**REQUIRED WORK:**
Down to the final line, write out the material beneath exactly, without pictures.

**SUPPLIED ENTRIES:**

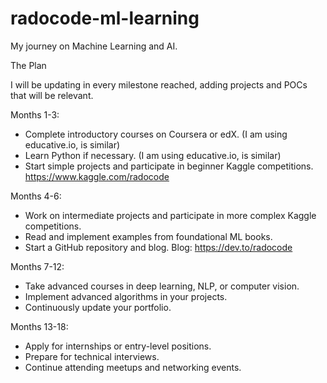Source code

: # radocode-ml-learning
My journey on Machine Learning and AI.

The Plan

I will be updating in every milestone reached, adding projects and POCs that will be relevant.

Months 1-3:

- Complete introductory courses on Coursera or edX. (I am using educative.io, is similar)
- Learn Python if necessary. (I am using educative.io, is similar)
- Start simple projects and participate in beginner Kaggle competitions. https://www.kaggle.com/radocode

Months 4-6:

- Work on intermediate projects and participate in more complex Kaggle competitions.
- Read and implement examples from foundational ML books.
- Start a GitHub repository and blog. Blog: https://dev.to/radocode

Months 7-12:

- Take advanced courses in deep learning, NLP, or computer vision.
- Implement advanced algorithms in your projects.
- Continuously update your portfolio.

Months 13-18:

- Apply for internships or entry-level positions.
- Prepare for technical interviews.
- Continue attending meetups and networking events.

**PROBLEM SOLUTION:**
Source code

: # radocode-ml-learning
My journey on Machine Learning and AI.

The Plan

I will be updating in every milestone reached, adding projects and POCs that will be relevant.

Months 1-3:

- Complete introductory courses on Coursera or edX. (I am using educative.io, is similar)
- Learn Python if necessary. (I am using educative.io, is similar)
- Start simple projects and participate in beginner Kaggle competitions. https://www.kaggle.com/radocode

Months 4-6:

- Work on intermediate projects and participate in more complex Kaggle competitions.
- Read and implement examples from foundational ML books.
- Start a GitHub repository and blog. Blog: https://dev.to/radocode

Months 7-12:

- Take advanced courses in deep learning, NLP, or computer vision.
- Implement advanced algorithms in your projects.
- Continuously update your portfolio.

Months 13-18:

- Apply for internships or entry-level positions.
- Prepare for technical interviews.
- Continue attending meetups and networking events.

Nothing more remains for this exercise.